Dataset entries

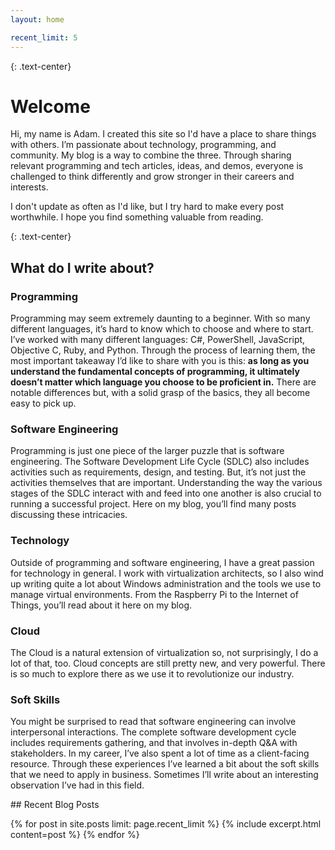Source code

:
 ```yaml
---
layout: home

recent_limit: 5
---
```

{: .text-center}
# Welcome

Hi, my name is Adam. I created this site so I'd have a place to share things
with others. I’m passionate about technology, programming, and community. My
blog is a way to combine the three. Through sharing relevant programming and
tech articles, ideas, and demos, everyone is challenged to think differently and
grow stronger in their careers and interests.

I don't update as often as I'd like, but I try hard to make every post
worthwhile. I hope you find something valuable from reading.

<div class="row">
<div class="col-md-6" markdown="1">

{: .text-center}
## What do I write about?

### <i class="fas fa-terminal text-secondary"></i> Programming

Programming may seem extremely daunting to a beginner. With so many different
languages, it’s hard to know which to choose and where to start. I’ve worked
with many different languages: C#, PowerShell, JavaScript, Objective C, Ruby,
and Python. Through the process of learning them, the most important takeaway
I’d like to share with you is this: **as long as you understand the fundamental
concepts of programming, it ultimately doesn’t matter which language you choose
to be proficient in.** There are notable differences but, with a solid grasp of
the basics, they all become easy to pick up.

### <i class="fas fa-wrench text-secondary"></i> Software Engineering

Programming is just one piece of the larger puzzle that is software engineering.
The Software Development Life Cycle (SDLC) also includes activities such as
requirements, design, and testing. But, it’s not just the activities themselves
that are important. Understanding the way the various stages of the SDLC
interact with and feed into one another is also crucial to running a successful
project. Here on my blog, you’ll find many posts discussing these intricacies.

### <i class="fas fa-sitemap text-secondary"></i> Technology

Outside of programming and software engineering, I have a great passion for
technology in general. I work with virtualization architects, so I also wind up
writing quite a lot about Windows administration and the tools we use to manage
virtual environments. From the Raspberry Pi to the Internet of Things, you’ll
read about it here on my blog.

### <i class="fas fa-cloud text-secondary"></i> Cloud

The Cloud is a natural extension of virtualization so, not surprisingly, I do a
lot of that, too. Cloud concepts are still pretty new, and very powerful. There
is so much to explore there as we use it to revolutionize our industry.

### <i class="fas fa-users text-secondary"></i> Soft Skills
You might be surprised to read that software engineering can involve
interpersonal interactions. The complete software development cycle includes
requirements gathering, and that involves in-depth Q&A with stakeholders. In my
career, I’ve also spent a lot of time as a client-facing resource. Through these
experiences I’ve learned a bit about the soft skills that we need to apply in
business. Sometimes I’ll write about an interesting observation I’ve had in this
field.

</div>
<div class="col-md-6">
<div class="text-center" markdown="1">
## Recent Blog Posts
</div>

{% for post in site.posts limit: page.recent_limit %}
    {% include excerpt.html content=post %}
{% endfor %}
</div>
</div>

What to do
The expected answer is an exact copy of the lines above, beginning at the line with "requirements, design, and" and ending at the line with "interact with and", with both ends in.

Task output
requirements, design, and testing. But, it’s not just the activities themselves
that are important. Understanding the way the various stages of the SDLC
interact with and feed into one another is also crucial to running a successful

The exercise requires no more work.